Exercise => Copy out exactly the lines from the first line of the material below through the line containing "L’obbligazione è costituita", and nothing beyond them.

Data supplied =>
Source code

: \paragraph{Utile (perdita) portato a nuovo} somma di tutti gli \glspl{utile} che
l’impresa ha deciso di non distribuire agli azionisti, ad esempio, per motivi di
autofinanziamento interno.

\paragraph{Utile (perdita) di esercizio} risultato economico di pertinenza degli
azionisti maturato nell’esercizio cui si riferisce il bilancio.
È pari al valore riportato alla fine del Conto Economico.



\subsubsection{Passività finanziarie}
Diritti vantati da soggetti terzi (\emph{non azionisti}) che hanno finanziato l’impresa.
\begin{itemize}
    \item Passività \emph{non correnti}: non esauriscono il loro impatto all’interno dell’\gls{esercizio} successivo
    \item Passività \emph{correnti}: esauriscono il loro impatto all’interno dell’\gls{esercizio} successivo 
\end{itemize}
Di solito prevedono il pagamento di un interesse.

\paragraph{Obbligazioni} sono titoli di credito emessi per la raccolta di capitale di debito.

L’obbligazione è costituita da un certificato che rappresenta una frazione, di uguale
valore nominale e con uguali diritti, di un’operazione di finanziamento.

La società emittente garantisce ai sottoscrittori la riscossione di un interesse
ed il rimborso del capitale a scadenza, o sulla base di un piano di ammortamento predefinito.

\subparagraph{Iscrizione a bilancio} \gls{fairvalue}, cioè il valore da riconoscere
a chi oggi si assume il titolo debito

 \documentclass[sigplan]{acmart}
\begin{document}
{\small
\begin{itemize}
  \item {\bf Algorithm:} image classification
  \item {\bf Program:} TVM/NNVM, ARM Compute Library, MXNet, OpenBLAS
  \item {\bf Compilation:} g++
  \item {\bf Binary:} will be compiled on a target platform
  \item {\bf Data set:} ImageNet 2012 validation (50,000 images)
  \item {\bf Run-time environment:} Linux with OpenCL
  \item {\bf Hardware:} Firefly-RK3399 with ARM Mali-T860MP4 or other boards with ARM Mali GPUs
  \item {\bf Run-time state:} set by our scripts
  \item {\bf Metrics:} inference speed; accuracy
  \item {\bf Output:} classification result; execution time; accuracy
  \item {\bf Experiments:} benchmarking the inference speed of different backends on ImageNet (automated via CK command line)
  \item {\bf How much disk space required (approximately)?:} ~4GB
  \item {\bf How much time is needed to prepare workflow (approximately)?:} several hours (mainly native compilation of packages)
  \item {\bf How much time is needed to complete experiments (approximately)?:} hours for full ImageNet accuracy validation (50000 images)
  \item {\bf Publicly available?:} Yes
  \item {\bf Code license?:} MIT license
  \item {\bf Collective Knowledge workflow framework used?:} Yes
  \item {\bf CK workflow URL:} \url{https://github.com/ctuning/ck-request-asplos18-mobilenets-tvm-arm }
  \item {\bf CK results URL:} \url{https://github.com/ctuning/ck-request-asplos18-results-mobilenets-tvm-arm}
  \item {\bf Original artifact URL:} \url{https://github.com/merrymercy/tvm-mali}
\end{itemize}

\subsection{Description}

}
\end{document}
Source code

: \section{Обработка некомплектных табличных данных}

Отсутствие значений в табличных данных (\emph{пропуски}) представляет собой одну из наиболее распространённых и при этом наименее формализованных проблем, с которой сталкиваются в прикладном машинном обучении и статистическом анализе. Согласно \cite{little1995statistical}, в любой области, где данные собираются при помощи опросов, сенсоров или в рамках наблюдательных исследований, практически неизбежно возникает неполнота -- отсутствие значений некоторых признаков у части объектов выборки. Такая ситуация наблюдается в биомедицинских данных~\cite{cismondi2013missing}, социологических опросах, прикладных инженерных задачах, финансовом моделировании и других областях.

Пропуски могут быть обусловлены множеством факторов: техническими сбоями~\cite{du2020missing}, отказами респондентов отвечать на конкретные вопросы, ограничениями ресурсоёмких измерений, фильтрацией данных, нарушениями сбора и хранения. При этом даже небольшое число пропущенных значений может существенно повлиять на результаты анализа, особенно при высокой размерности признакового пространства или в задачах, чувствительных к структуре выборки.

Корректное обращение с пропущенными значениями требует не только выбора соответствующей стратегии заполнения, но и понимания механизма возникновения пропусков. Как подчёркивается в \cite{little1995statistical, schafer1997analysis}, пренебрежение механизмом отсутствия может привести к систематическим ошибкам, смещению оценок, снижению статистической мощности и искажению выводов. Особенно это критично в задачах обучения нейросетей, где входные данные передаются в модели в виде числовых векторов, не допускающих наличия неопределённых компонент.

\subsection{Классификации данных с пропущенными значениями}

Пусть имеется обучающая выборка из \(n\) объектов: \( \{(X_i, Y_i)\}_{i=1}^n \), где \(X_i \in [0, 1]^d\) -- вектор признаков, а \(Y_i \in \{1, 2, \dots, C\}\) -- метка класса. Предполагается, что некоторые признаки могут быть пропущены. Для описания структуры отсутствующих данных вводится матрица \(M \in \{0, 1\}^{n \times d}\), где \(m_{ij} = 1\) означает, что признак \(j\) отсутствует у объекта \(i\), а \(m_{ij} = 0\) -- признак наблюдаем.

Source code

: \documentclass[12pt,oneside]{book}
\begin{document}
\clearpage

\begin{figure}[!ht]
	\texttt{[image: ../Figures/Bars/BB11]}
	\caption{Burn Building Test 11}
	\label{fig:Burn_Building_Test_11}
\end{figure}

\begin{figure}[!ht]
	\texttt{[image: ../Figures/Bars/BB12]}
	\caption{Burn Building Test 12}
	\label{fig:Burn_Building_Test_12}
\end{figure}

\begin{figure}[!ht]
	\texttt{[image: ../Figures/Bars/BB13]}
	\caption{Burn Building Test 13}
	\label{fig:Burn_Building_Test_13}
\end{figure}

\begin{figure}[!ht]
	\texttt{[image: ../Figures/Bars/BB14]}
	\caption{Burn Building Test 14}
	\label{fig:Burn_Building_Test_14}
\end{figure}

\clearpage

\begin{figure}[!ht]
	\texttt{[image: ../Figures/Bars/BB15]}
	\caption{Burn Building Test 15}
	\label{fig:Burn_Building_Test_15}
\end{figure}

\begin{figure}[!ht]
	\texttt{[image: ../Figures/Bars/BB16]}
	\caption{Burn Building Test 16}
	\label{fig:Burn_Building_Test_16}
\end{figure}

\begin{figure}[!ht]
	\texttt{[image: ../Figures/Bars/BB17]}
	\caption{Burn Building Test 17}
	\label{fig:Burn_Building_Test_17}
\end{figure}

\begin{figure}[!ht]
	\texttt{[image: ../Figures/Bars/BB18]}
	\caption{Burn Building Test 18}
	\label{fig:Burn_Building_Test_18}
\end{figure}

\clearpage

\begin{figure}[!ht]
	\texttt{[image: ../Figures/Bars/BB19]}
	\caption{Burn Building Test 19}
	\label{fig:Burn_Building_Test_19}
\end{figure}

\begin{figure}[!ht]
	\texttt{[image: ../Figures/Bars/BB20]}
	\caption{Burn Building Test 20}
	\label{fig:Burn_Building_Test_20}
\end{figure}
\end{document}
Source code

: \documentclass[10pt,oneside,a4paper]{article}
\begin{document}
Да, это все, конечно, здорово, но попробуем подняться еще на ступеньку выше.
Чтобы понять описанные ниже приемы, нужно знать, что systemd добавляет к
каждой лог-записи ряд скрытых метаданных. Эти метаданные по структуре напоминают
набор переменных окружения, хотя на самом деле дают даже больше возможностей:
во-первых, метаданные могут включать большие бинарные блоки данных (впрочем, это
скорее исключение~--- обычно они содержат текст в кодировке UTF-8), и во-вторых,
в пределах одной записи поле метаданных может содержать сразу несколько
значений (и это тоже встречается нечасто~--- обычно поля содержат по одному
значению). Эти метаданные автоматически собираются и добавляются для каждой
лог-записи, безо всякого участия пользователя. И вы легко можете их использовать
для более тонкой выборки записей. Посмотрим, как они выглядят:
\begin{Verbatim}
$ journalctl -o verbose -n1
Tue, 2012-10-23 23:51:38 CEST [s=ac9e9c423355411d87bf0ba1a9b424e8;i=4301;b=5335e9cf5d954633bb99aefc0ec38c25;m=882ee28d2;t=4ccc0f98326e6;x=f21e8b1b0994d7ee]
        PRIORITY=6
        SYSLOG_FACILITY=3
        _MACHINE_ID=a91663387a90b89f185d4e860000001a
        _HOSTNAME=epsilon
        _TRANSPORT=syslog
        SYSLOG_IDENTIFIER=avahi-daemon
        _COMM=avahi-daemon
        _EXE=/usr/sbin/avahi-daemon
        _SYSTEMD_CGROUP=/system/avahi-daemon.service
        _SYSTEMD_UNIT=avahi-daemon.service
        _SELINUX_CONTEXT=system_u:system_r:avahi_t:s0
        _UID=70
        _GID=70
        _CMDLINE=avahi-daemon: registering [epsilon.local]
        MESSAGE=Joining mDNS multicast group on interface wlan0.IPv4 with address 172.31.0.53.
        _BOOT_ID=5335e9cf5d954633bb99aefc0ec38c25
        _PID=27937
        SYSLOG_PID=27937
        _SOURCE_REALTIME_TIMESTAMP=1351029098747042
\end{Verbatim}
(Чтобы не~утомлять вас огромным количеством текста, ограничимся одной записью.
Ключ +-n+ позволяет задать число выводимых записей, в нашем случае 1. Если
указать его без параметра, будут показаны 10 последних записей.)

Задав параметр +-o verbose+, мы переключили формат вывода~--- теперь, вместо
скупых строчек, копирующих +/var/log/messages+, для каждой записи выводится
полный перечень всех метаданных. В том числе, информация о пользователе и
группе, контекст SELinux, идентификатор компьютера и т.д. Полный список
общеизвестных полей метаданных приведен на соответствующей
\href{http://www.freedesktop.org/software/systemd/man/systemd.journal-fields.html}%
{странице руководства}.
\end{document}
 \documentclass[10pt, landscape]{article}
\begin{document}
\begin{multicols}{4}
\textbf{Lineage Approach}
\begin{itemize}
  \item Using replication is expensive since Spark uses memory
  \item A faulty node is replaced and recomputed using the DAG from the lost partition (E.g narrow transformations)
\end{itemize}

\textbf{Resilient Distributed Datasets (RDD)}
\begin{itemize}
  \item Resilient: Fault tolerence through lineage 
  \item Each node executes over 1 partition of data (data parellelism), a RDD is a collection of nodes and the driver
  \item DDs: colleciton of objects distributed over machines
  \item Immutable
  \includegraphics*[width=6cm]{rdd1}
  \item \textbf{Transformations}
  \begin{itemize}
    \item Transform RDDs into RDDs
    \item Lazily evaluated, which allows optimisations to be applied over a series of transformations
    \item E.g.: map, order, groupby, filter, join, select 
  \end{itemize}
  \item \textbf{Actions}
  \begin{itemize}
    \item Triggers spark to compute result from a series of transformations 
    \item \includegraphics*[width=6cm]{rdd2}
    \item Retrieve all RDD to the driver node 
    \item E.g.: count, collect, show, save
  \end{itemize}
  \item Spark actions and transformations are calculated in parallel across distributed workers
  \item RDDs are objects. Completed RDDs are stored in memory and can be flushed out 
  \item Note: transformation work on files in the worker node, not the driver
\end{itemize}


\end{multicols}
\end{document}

Expected answer =>
Source code

: \paragraph{Utile (perdita) portato a nuovo} somma di tutti gli \glspl{utile} che
l’impresa ha deciso di non distribuire agli azionisti, ad esempio, per motivi di
autofinanziamento interno.

\paragraph{Utile (perdita) di esercizio} risultato economico di pertinenza degli
azionisti maturato nell’esercizio cui si riferisce il bilancio.
È pari al valore riportato alla fine del Conto Economico.



\subsubsection{Passività finanziarie}
Diritti vantati da soggetti terzi (\emph{non azionisti}) che hanno finanziato l’impresa.
\begin{itemize}
    \item Passività \emph{non correnti}: non esauriscono il loro impatto all’interno dell’\gls{esercizio} successivo
    \item Passività \emph{correnti}: esauriscono il loro impatto all’interno dell’\gls{esercizio} successivo 
\end{itemize}
Di solito prevedono il pagamento di un interesse.

\paragraph{Obbligazioni} sono titoli di credito emessi per la raccolta di capitale di debito.

L’obbligazione è costituita da un certificato che rappresenta una frazione, di uguale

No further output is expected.